Below, we guide you through a series of short tasks and questions. First, we look critically at who is giving voice to whom in a lot of sustainable and ethical fashion activism (spoiler: it’s typically garment workers in the Global South being given a voice to speak to consumers in the Global North). Second, we start to listen to some garment workers talking about their lives, their work, and how they would like thing to improve in the future (but, here, we ask who is asking them to speak, and who are they speaking to). Third, we ask you to think about whose voices we don’t hear much, which people working in fashion’s supply chains we don’t hear from, and why that might matter. Fourth, we look at an activist organisation (and band) which mobilises garment worker voices for no Western consumer to hear (and ask why that might be important). And we finish by asking you to reflect on your voice, and what you can do with it! Giving people ‘voice’ is not as simple as it might first seem.
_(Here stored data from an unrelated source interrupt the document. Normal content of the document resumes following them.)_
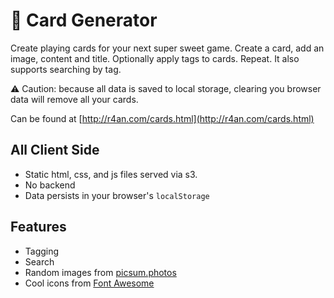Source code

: # 🎴 Card Generator
Create playing cards for your next super sweet game.  Create a card, add an image, content and title.  Optionally apply tags to cards. Repeat. It also supports searching by tag.  

⚠️ Caution: because all data is saved to local storage, clearing you browser data will remove all your cards.

Can be found at [http://r4an.com/cards.html](http://r4an.com/cards.html)

## All Client Side
- Static html, css, and js files served via s3.
- No backend
- Data persists in your browser's `localStorage`

## Features
- Tagging
- Search
- Random images from [picsum.photos](https://picsum.photos)
- Cool icons from [Font Awesome](https://fontawesome.com)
i. The importance of listening to garment worker voices

One of the first films we often show to students to introduce them to Fashion Revolution was made just after the Rana Plaza collapse when Italian model and fashion activist Livia Firth asked British film director Mary Nighy to bring to life a quote that she liked by the Irish activist and businesswoman Ali Hewson: “You carry the stories of the people who make your clothes”. Mary Nighy explained, “If you tell people the statistics and you make it into a polemic, it doesn’t touch people in the same way. We wanted something very simple. It’s about touch. It’s about people like you who just live in a different place and have a different job. And the idea that they’re present with you in some way, whenever you get dressed in the morning, whatever you put on. It’s like you’ve got the faces of the people all around you who touched your clothes before you put them on”. The film she made – called Handprint – was published online in 2013. It painted a vivid picture of who needed to speak and who needed to listen if the world of fashion was going to change for the better.

TASK: Watch Handprint. It’s 2.45 minutes long. Then take some notes in answer to the following questions.


QUESTION: How would you describe the woman getting dressed? What does her gender, class, race/ethnicity, and where in the world she is living appear to be? How would you describe the people she sees in the mirror in terms of their apparent genders, etc.? In this film, who is given the opportunity to speak and who is given the opportunity to listen? Voices can be heard, but what are they saying? Can you understand what they are saying? Why not?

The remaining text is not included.